SOURCE INFORMATION below:

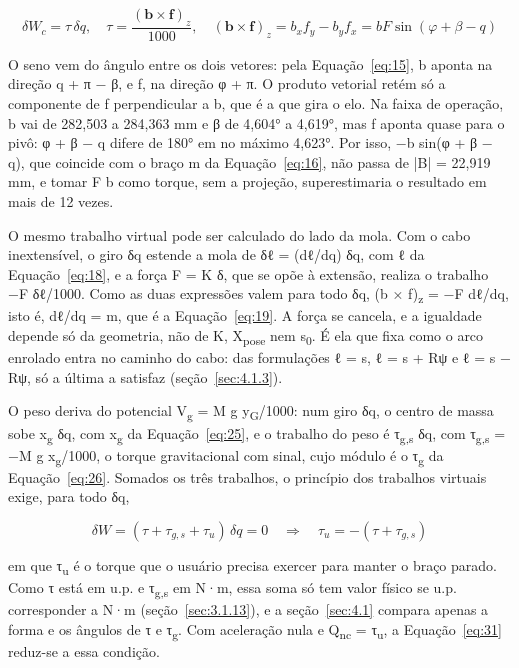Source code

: \begin{equation}
  \delta W_{c} = \tau\,\delta q,\quad\tau = \frac{{(\mathbf{b} \times \mathbf{f})}_{z}}{1000},\quad{(\mathbf{b} \times \mathbf{f})}_{z} = b_{x}f_{y} - b_{y}f_{x} = bF\sin{(\varphi + \beta - q)}
  \label{eq:27}
\end{equation}

O seno vem do ângulo entre os dois vetores: pela Equação~\eqref{eq:15}, b aponta na direção q + π − β, e f, na direção φ + π. O produto vetorial retém só a componente de f perpendicular a b, que é a que gira o elo. Na faixa de operação, b vai de 282,503 a 284,363 mm e β de 4,604° a 4,619°, mas f aponta quase para o pivô: φ + β − q difere de 180° em no máximo 4,623°. Por isso, −b sin(φ + β − q), que coincide com o braço m da Equação~\eqref{eq:16}, não passa de |B| = 22,919 mm, e tomar F b como torque, sem a projeção, superestimaria o resultado em mais de 12 vezes.

O mesmo trabalho virtual pode ser calculado do lado da mola. Com o cabo inextensível, o giro δq estende a mola de δℓ = (dℓ/dq) δq, com ℓ da Equação~\eqref{eq:18}, e a força F = K δ, que se opõe à extensão, realiza o trabalho −F δℓ/1000. Como as duas expressões valem para todo δq, (b × f)\textsubscript{z} = −F dℓ/dq, isto é, dℓ/dq = m, que é a Equação~\eqref{eq:19}. A força se cancela, e a igualdade depende só da geometria, não de K, X\textsubscript{pose} nem s\textsubscript{0}. É ela que fixa como o arco enrolado entra no caminho do cabo: das formulações ℓ = s, ℓ = s + Rψ e ℓ = s − Rψ, só a última a satisfaz (seção~\ref{sec:4.1.3}).

O peso deriva do potencial V\textsubscript{g} = M g y\textsubscript{G}/1000: num giro δq, o centro de massa sobe x\textsubscript{g} δq, com x\textsubscript{g} da Equação~\eqref{eq:25}, e o trabalho do peso é τ\textsubscript{g,s} δq, com τ\textsubscript{g,s} = −M g x\textsubscript{g}/1000, o torque gravitacional com sinal, cujo módulo é o τ\textsubscript{g} da Equação~\eqref{eq:26}. Somados os três trabalhos, o princípio dos trabalhos virtuais exige, para todo δq,

\begin{equation}
  \delta W = (\tau + \tau_{g,s} + \tau_{u})\,\delta q = 0\quad \Rightarrow \quad\tau_{u} = - (\tau + \tau_{g,s})
  \label{eq:28}
\end{equation}

em que τ\textsubscript{u} é o torque que o usuário precisa exercer para manter o braço parado. Como τ está em u.p. e τ\textsubscript{g,s} em N·m, essa soma só tem valor físico se u.p. corresponder a N·m (seção~\ref{sec:3.1.13}), e a seção~\ref{sec:4.1} compara apenas a forma e os ângulos de τ e τ\textsubscript{g}. Com aceleração nula e Q\textsubscript{nc} = τ\textsubscript{u}, a Equação~\eqref{eq:31} reduz-se a essa condição.

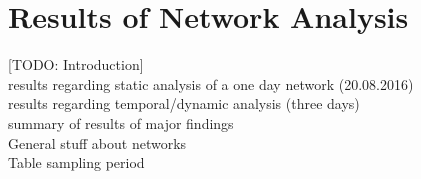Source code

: \chapter{Results of Network Analysis}
\label{ch:results}

[TODO: Introduction]\\
results regarding static analysis of a one day network (20.08.2016)\\
results regarding temporal/dynamic analysis (three days)\\
summary of results of major findings\\

General stuff about networks\\
Table sampling period\\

End of SOURCE INFORMATION.

» TASK ITEM
Reproduce the material in full, word for word, and omit the pictures.

» TASK SOLUTION
Source code

: \begin{equation}
  \delta W_{c} = \tau\,\delta q,\quad\tau = \frac{{(\mathbf{b} \times \mathbf{f})}_{z}}{1000},\quad{(\mathbf{b} \times \mathbf{f})}_{z} = b_{x}f_{y} - b_{y}f_{x} = bF\sin{(\varphi + \beta - q)}
  \label{eq:27}
\end{equation}

O seno vem do ângulo entre os dois vetores: pela Equação~\eqref{eq:15}, b aponta na direção q + π − β, e f, na direção φ + π. O produto vetorial retém só a componente de f perpendicular a b, que é a que gira o elo. Na faixa de operação, b vai de 282,503 a 284,363 mm e β de 4,604° a 4,619°, mas f aponta quase para o pivô: φ + β − q difere de 180° em no máximo 4,623°. Por isso, −b sin(φ + β − q), que coincide com o braço m da Equação~\eqref{eq:16}, não passa de |B| = 22,919 mm, e tomar F b como torque, sem a projeção, superestimaria o resultado em mais de 12 vezes.

O mesmo trabalho virtual pode ser calculado do lado da mola. Com o cabo inextensível, o giro δq estende a mola de δℓ = (dℓ/dq) δq, com ℓ da Equação~\eqref{eq:18}, e a força F = K δ, que se opõe à extensão, realiza o trabalho −F δℓ/1000. Como as duas expressões valem para todo δq, (b × f)\textsubscript{z} = −F dℓ/dq, isto é, dℓ/dq = m, que é a Equação~\eqref{eq:19}. A força se cancela, e a igualdade depende só da geometria, não de K, X\textsubscript{pose} nem s\textsubscript{0}. É ela que fixa como o arco enrolado entra no caminho do cabo: das formulações ℓ = s, ℓ = s + Rψ e ℓ = s − Rψ, só a última a satisfaz (seção~\ref{sec:4.1.3}).

O peso deriva do potencial V\textsubscript{g} = M g y\textsubscript{G}/1000: num giro δq, o centro de massa sobe x\textsubscript{g} δq, com x\textsubscript{g} da Equação~\eqref{eq:25}, e o trabalho do peso é τ\textsubscript{g,s} δq, com τ\textsubscript{g,s} = −M g x\textsubscript{g}/1000, o torque gravitacional com sinal, cujo módulo é o τ\textsubscript{g} da Equação~\eqref{eq:26}. Somados os três trabalhos, o princípio dos trabalhos virtuais exige, para todo δq,

\begin{equation}
  \delta W = (\tau + \tau_{g,s} + \tau_{u})\,\delta q = 0\quad \Rightarrow \quad\tau_{u} = - (\tau + \tau_{g,s})
  \label{eq:28}
\end{equation}

em que τ\textsubscript{u} é o torque que o usuário precisa exercer para manter o braço parado. Como τ está em u.p. e τ\textsubscript{g,s} em N·m, essa soma só tem valor físico se u.p. corresponder a N·m (seção~\ref{sec:3.1.13}), e a seção~\ref{sec:4.1} compara apenas a forma e os ângulos de τ e τ\textsubscript{g}. Com aceleração nula e Q\textsubscript{nc} = τ\textsubscript{u}, a Equação~\eqref{eq:31} reduz-se a essa condição.

Source code

: \chapter{Results of Network Analysis}
\label{ch:results}

[TODO: Introduction]\\
results regarding static analysis of a one day network (20.08.2016)\\
results regarding temporal/dynamic analysis (three days)\\
summary of results of major findings\\

General stuff about networks\\
Table sampling period\\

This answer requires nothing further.